| AIM OF THE TASK |
In the entries that follow, find every line containing "stationary" and copy it.

* * *

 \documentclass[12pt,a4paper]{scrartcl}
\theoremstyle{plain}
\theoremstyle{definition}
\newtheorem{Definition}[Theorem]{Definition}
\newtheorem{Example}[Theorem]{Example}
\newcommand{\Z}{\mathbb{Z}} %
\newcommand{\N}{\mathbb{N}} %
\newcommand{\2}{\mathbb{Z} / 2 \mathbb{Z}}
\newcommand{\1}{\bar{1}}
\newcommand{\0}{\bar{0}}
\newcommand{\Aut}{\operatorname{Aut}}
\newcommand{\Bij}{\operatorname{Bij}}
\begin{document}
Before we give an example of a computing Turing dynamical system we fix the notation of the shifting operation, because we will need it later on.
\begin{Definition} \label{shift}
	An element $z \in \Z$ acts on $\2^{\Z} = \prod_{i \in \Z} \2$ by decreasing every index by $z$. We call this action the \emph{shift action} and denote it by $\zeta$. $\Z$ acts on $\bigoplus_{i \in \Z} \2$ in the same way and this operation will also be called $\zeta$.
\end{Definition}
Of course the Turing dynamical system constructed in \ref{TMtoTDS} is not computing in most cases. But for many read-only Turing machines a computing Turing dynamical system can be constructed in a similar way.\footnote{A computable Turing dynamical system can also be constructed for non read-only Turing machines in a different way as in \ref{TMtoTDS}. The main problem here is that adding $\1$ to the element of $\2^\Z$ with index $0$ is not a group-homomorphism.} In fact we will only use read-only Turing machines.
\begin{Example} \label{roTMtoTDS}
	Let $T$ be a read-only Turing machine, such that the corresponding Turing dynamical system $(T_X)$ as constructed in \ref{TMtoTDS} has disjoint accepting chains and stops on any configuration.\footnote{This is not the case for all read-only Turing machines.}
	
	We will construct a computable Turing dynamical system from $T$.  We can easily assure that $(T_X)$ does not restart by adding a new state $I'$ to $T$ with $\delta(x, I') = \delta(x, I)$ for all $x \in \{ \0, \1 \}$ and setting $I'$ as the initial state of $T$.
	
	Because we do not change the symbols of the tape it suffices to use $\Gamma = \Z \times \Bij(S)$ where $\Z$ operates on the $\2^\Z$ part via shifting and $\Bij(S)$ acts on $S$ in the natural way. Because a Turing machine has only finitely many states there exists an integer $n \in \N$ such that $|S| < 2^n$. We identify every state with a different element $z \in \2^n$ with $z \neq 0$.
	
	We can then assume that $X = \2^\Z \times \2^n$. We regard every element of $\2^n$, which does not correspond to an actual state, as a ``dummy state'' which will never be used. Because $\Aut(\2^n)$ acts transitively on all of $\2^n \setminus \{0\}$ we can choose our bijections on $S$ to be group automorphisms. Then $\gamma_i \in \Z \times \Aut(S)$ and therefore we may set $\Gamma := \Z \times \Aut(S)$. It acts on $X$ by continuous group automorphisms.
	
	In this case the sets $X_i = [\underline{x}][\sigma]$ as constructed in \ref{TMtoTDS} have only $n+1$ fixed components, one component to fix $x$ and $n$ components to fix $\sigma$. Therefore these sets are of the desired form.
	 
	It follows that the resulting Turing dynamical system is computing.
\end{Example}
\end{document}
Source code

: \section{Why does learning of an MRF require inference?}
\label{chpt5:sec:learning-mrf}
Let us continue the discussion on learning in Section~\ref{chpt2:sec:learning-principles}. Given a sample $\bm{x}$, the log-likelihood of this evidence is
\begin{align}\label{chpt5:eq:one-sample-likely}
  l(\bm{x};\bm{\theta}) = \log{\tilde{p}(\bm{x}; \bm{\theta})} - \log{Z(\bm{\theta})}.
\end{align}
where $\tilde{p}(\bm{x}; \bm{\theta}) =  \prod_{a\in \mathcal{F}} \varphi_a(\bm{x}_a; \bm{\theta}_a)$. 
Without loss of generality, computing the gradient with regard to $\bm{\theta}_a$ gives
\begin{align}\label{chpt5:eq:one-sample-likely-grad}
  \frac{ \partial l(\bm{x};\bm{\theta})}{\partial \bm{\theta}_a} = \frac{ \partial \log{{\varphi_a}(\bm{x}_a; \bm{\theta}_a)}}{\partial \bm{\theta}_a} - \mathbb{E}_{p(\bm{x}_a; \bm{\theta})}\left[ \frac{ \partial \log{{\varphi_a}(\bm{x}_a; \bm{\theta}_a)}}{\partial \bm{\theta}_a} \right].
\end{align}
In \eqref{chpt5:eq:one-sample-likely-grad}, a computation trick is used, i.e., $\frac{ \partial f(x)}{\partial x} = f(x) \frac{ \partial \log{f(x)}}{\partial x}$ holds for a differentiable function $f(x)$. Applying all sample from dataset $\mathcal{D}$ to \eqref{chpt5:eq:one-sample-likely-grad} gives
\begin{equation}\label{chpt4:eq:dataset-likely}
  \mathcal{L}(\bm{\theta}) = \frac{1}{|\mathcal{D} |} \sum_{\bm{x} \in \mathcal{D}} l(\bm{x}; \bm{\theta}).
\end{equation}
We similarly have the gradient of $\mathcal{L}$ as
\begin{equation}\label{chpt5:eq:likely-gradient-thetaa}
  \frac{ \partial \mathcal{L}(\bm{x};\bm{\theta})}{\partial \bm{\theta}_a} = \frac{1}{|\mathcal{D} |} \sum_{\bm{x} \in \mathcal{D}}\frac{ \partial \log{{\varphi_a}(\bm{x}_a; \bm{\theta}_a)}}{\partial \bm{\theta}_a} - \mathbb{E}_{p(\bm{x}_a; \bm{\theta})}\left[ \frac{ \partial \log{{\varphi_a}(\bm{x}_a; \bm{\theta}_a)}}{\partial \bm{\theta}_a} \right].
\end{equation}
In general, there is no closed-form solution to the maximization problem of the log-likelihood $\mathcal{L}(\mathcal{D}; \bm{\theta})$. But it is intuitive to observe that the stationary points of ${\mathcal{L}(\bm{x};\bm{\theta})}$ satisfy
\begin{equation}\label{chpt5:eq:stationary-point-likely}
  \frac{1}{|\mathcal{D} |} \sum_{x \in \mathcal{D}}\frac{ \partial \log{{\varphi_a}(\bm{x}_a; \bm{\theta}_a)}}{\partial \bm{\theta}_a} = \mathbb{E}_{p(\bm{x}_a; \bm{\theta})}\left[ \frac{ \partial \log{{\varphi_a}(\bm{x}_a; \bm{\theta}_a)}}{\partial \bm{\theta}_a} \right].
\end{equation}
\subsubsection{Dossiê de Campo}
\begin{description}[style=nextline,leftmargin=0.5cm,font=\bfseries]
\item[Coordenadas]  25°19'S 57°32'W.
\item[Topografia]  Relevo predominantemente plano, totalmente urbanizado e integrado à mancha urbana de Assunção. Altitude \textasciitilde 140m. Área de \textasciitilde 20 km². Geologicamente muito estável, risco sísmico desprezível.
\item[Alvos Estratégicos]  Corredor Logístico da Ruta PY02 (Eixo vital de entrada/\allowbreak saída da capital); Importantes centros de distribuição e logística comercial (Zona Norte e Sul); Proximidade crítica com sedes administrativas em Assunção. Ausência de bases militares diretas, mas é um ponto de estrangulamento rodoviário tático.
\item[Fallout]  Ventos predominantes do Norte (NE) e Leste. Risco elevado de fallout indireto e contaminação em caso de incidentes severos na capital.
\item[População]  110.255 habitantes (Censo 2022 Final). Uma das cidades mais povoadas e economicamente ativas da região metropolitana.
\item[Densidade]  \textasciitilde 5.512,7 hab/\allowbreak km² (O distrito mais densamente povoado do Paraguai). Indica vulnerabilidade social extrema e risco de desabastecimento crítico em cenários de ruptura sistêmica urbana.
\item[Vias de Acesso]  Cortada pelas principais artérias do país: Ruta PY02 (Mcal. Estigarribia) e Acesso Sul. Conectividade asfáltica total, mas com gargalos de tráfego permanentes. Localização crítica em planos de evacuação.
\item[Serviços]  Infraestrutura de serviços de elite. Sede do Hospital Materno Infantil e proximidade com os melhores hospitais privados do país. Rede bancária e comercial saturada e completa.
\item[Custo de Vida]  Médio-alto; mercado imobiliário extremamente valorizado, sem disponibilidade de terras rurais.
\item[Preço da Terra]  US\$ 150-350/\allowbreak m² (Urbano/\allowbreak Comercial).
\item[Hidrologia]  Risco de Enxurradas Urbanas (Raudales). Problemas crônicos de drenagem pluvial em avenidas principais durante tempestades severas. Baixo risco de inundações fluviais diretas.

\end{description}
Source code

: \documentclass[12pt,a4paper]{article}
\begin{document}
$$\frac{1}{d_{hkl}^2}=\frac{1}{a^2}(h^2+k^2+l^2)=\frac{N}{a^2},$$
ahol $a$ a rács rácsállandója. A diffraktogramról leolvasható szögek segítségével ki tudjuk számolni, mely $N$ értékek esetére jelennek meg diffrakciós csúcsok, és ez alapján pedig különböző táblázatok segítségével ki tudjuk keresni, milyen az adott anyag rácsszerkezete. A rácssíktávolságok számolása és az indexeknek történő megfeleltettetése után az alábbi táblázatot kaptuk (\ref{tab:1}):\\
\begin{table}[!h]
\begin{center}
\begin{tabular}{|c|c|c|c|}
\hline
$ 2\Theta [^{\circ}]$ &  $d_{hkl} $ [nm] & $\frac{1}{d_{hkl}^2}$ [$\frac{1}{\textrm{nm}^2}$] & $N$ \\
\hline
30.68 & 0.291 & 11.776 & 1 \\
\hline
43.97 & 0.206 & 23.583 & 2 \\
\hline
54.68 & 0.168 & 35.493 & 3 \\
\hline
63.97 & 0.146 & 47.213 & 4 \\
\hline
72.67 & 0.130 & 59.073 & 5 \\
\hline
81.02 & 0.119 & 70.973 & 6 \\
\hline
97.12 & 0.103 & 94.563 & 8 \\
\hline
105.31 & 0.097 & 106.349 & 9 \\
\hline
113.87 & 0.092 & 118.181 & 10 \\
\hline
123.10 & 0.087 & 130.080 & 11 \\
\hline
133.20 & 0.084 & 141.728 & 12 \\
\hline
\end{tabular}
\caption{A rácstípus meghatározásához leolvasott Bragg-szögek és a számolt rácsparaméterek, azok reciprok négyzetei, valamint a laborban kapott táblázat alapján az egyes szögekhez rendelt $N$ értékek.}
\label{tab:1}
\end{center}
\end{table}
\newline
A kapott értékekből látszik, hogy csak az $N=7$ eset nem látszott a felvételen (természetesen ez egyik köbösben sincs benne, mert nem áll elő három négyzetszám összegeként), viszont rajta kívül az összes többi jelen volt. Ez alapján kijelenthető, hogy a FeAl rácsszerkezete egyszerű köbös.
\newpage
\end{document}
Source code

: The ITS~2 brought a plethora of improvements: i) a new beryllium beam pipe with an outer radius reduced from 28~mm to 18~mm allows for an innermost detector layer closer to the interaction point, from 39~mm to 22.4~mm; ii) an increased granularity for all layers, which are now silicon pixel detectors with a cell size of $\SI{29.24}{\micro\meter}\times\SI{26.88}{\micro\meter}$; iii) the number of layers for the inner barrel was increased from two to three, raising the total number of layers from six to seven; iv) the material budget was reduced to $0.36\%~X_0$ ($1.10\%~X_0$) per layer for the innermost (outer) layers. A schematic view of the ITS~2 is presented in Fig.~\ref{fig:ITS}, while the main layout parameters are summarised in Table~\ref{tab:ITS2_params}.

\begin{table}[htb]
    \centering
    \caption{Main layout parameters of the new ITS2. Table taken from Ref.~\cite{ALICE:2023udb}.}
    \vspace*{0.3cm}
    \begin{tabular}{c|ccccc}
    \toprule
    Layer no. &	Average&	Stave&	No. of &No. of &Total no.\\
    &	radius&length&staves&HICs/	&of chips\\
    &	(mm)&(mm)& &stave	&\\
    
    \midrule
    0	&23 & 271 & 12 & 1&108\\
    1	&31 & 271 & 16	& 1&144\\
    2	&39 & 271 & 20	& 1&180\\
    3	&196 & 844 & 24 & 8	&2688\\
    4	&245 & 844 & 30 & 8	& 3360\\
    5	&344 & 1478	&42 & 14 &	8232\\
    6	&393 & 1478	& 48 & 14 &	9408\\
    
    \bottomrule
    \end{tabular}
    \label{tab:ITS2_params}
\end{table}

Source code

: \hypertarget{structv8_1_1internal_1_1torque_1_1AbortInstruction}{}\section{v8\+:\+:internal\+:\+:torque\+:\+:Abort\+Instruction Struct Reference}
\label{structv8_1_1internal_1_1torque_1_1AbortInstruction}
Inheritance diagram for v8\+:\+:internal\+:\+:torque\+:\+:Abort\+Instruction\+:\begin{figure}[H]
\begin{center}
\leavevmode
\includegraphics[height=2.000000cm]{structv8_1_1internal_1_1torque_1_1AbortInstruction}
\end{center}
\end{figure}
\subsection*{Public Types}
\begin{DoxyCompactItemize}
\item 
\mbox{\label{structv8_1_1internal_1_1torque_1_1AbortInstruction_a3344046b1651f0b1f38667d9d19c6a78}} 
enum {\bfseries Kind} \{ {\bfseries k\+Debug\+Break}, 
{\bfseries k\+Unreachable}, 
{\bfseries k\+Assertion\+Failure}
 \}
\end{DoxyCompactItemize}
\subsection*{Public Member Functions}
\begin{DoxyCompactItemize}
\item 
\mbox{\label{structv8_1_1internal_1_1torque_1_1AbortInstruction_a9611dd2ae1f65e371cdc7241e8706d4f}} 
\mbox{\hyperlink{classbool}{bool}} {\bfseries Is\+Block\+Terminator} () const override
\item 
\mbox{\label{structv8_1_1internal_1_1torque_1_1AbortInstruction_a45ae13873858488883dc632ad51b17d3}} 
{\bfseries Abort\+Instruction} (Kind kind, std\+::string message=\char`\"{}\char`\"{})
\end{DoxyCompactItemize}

* * *

| ANSWER AREA |
In general, there is no closed-form solution to the maximization problem of the log-likelihood $\mathcal{L}(\mathcal{D}; \bm{\theta})$. But it is intuitive to observe that the stationary points of ${\mathcal{L}(\bm{x};\bm{\theta})}$ satisfy
\begin{equation}\label{chpt5:eq:stationary-point-likely}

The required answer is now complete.